### REQUIRED WORK:
Once every line below with "insights" has been counted, state the total and nothing else.

### DATA RECORDS:

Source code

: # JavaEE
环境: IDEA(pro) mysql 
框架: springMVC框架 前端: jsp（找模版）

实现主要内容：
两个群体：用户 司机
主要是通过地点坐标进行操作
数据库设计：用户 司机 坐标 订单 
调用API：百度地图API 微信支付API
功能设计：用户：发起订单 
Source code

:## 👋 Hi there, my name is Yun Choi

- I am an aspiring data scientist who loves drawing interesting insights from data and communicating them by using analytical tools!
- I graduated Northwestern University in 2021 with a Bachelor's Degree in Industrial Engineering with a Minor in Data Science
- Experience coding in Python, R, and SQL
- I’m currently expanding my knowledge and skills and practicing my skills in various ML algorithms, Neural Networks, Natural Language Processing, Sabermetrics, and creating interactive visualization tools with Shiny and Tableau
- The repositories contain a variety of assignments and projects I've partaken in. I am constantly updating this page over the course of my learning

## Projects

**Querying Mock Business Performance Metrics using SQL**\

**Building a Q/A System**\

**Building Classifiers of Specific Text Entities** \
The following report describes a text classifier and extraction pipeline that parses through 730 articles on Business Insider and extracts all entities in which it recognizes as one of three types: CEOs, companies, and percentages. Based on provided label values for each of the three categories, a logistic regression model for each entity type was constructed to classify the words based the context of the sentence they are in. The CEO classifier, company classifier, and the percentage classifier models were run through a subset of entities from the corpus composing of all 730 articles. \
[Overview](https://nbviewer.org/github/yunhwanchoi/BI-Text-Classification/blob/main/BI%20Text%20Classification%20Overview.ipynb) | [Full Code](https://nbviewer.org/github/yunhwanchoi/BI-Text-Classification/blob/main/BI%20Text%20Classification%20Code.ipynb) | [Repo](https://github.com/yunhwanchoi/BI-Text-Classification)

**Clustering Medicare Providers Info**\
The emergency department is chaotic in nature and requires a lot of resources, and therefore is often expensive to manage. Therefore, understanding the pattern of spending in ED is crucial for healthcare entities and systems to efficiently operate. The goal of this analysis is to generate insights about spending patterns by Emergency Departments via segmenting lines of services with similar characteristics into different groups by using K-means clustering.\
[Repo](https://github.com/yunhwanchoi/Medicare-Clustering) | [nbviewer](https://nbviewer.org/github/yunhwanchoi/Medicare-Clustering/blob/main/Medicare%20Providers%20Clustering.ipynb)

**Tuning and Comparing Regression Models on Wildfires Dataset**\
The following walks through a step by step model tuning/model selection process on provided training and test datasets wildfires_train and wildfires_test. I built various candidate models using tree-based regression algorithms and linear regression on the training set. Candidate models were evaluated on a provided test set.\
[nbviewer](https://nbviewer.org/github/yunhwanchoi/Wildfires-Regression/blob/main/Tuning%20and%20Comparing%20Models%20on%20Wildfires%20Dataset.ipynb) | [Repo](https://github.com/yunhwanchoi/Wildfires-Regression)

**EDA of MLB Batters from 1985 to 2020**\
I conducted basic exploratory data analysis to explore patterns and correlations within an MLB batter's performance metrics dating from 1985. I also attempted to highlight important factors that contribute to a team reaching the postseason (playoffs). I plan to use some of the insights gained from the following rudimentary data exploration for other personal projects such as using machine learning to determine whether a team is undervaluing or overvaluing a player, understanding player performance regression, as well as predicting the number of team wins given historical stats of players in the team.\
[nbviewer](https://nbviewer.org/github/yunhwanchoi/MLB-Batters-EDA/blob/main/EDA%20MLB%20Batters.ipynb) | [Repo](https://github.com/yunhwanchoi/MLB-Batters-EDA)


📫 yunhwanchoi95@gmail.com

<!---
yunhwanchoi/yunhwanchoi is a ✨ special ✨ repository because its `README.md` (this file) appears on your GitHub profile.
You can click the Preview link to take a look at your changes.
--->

### RESULT FOR THIS EXERCISE:
3